(Records for this task)

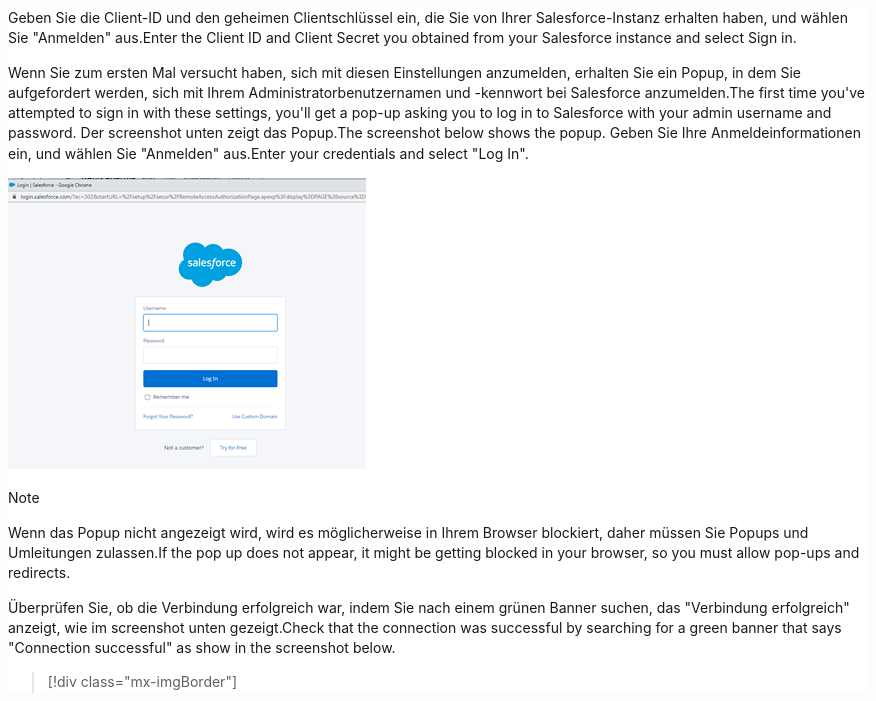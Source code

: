 <span data-ttu-id="a8e6e-144">Geben Sie die Client-ID und den geheimen Clientschlüssel ein, die Sie von Ihrer Salesforce-Instanz erhalten haben, und wählen Sie "Anmelden" aus.</span><span class="sxs-lookup"><span data-stu-id="a8e6e-144">Enter the Client ID and Client Secret you obtained from your Salesforce instance and select Sign in.</span></span>

<span data-ttu-id="a8e6e-145">Wenn Sie zum ersten Mal versucht haben, sich mit diesen Einstellungen anzumelden, erhalten Sie ein Popup, in dem Sie aufgefordert werden, sich mit Ihrem Administratorbenutzernamen und -kennwort bei Salesforce anzumelden.</span><span class="sxs-lookup"><span data-stu-id="a8e6e-145">The first time you've attempted to sign in with these settings, you'll get a pop-up asking you to log in to Salesforce with your admin username and password.</span></span> <span data-ttu-id="a8e6e-146">Der screenshot unten zeigt das Popup.</span><span class="sxs-lookup"><span data-stu-id="a8e6e-146">The screenshot below shows the popup.</span></span> <span data-ttu-id="a8e6e-147">Geben Sie Ihre Anmeldeinformationen ein, und wählen Sie "Anmelden" aus.</span><span class="sxs-lookup"><span data-stu-id="a8e6e-147">Enter your credentials and select "Log In".</span></span>

  ![Melden Sie sich an und fragen Sie nach Benutzername und Kennwort.](media/salesforce-connector/sf4.png)

  >[!NOTE]
  ><span data-ttu-id="a8e6e-149">Wenn das Popup nicht angezeigt wird, wird es möglicherweise in Ihrem Browser blockiert, daher müssen Sie Popups und Umleitungen zulassen.</span><span class="sxs-lookup"><span data-stu-id="a8e6e-149">If the pop up does not appear, it might be getting blocked in your browser, so you must allow pop-ups and redirects.</span></span>

<span data-ttu-id="a8e6e-150">Überprüfen Sie, ob die Verbindung erfolgreich war, indem Sie nach einem grünen Banner suchen, das "Verbindung erfolgreich" anzeigt, wie im screenshot unten gezeigt.</span><span class="sxs-lookup"><span data-stu-id="a8e6e-150">Check that the connection was successful by searching for a green banner that says "Connection successful" as show in the screenshot below.</span></span>

  > [!div class="mx-imgBorder"]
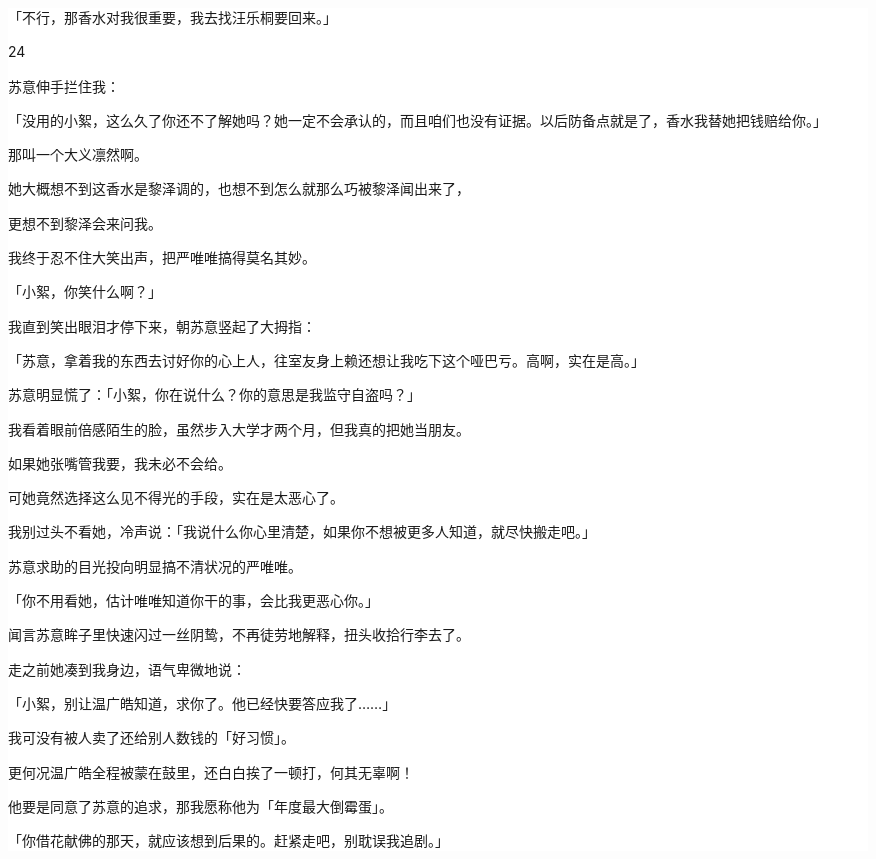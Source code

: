 「不行，那香水对我很重要，我去找汪乐桐要回来。」


24


苏意伸手拦住我：


「没用的小絮，这么久了你还不了解她吗？她一定不会承认的，而且咱们也没有证据。以后防备点就是了，香水我替她把钱赔给你。」


那叫一个大义凛然啊。


她大概想不到这香水是黎泽调的，也想不到怎么就那么巧被黎泽闻出来了，


更想不到黎泽会来问我。


我终于忍不住大笑出声，把严唯唯搞得莫名其妙。


「小絮，你笑什么啊？」


我直到笑出眼泪才停下来，朝苏意竖起了大拇指：


「苏意，拿着我的东西去讨好你的心上人，往室友身上赖还想让我吃下这个哑巴亏。高啊，实在是高。」


苏意明显慌了：「小絮，你在说什么？你的意思是我监守自盗吗？」


我看着眼前倍感陌生的脸，虽然步入大学才两个月，但我真的把她当朋友。


如果她张嘴管我要，我未必不会给。


可她竟然选择这么见不得光的手段，实在是太恶心了。


我别过头不看她，冷声说：「我说什么你心里清楚，如果你不想被更多人知道，就尽快搬走吧。」


苏意求助的目光投向明显搞不清状况的严唯唯。


「你不用看她，估计唯唯知道你干的事，会比我更恶心你。」


闻言苏意眸子里快速闪过一丝阴鸷，不再徒劳地解释，扭头收拾行李去了。


走之前她凑到我身边，语气卑微地说：


「小絮，别让温广皓知道，求你了。他已经快要答应我了……」


我可没有被人卖了还给别人数钱的「好习惯」。


更何况温广皓全程被蒙在鼓里，还白白挨了一顿打，何其无辜啊！


他要是同意了苏意的追求，那我愿称他为「年度最大倒霉蛋」。


「你借花献佛的那天，就应该想到后果的。赶紧走吧，别耽误我追剧。」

(End Records for this task)

**Aim of the task:**
Leaving the pictures out, write out every entry exactly.

**Result:**
Source code

: <span data-ttu-id="a8e6e-144">Geben Sie die Client-ID und den geheimen Clientschlüssel ein, die Sie von Ihrer Salesforce-Instanz erhalten haben, und wählen Sie "Anmelden" aus.</span><span class="sxs-lookup"><span data-stu-id="a8e6e-144">Enter the Client ID and Client Secret you obtained from your Salesforce instance and select Sign in.</span></span>

<span data-ttu-id="a8e6e-145">Wenn Sie zum ersten Mal versucht haben, sich mit diesen Einstellungen anzumelden, erhalten Sie ein Popup, in dem Sie aufgefordert werden, sich mit Ihrem Administratorbenutzernamen und -kennwort bei Salesforce anzumelden.</span><span class="sxs-lookup"><span data-stu-id="a8e6e-145">The first time you've attempted to sign in with these settings, you'll get a pop-up asking you to log in to Salesforce with your admin username and password.</span></span> <span data-ttu-id="a8e6e-146">Der screenshot unten zeigt das Popup.</span><span class="sxs-lookup"><span data-stu-id="a8e6e-146">The screenshot below shows the popup.</span></span> <span data-ttu-id="a8e6e-147">Geben Sie Ihre Anmeldeinformationen ein, und wählen Sie "Anmelden" aus.</span><span class="sxs-lookup"><span data-stu-id="a8e6e-147">Enter your credentials and select "Log In".</span></span>

  ![Melden Sie sich an und fragen Sie nach Benutzername und Kennwort.](media/salesforce-connector/sf4.png)

  >[!NOTE]
  ><span data-ttu-id="a8e6e-149">Wenn das Popup nicht angezeigt wird, wird es möglicherweise in Ihrem Browser blockiert, daher müssen Sie Popups und Umleitungen zulassen.</span><span class="sxs-lookup"><span data-stu-id="a8e6e-149">If the pop up does not appear, it might be getting blocked in your browser, so you must allow pop-ups and redirects.</span></span>

<span data-ttu-id="a8e6e-150">Überprüfen Sie, ob die Verbindung erfolgreich war, indem Sie nach einem grünen Banner suchen, das "Verbindung erfolgreich" anzeigt, wie im screenshot unten gezeigt.</span><span class="sxs-lookup"><span data-stu-id="a8e6e-150">Check that the connection was successful by searching for a green banner that says "Connection successful" as show in the screenshot below.</span></span>

  > [!div class="mx-imgBorder"]
Source code

: 「不行，那香水对我很重要，我去找汪乐桐要回来。」


24


苏意伸手拦住我：


「没用的小絮，这么久了你还不了解她吗？她一定不会承认的，而且咱们也没有证据。以后防备点就是了，香水我替她把钱赔给你。」


那叫一个大义凛然啊。


她大概想不到这香水是黎泽调的，也想不到怎么就那么巧被黎泽闻出来了，


更想不到黎泽会来问我。


我终于忍不住大笑出声，把严唯唯搞得莫名其妙。


「小絮，你笑什么啊？」


我直到笑出眼泪才停下来，朝苏意竖起了大拇指：


「苏意，拿着我的东西去讨好你的心上人，往室友身上赖还想让我吃下这个哑巴亏。高啊，实在是高。」


苏意明显慌了：「小絮，你在说什么？你的意思是我监守自盗吗？」


我看着眼前倍感陌生的脸，虽然步入大学才两个月，但我真的把她当朋友。


如果她张嘴管我要，我未必不会给。


可她竟然选择这么见不得光的手段，实在是太恶心了。


我别过头不看她，冷声说：「我说什么你心里清楚，如果你不想被更多人知道，就尽快搬走吧。」


苏意求助的目光投向明显搞不清状况的严唯唯。


「你不用看她，估计唯唯知道你干的事，会比我更恶心你。」


闻言苏意眸子里快速闪过一丝阴鸷，不再徒劳地解释，扭头收拾行李去了。


走之前她凑到我身边，语气卑微地说：


「小絮，别让温广皓知道，求你了。他已经快要答应我了……」


我可没有被人卖了还给别人数钱的「好习惯」。


更何况温广皓全程被蒙在鼓里，还白白挨了一顿打，何其无辜啊！


他要是同意了苏意的追求，那我愿称他为「年度最大倒霉蛋」。


「你借花献佛的那天，就应该想到后果的。赶紧走吧，别耽误我追剧。」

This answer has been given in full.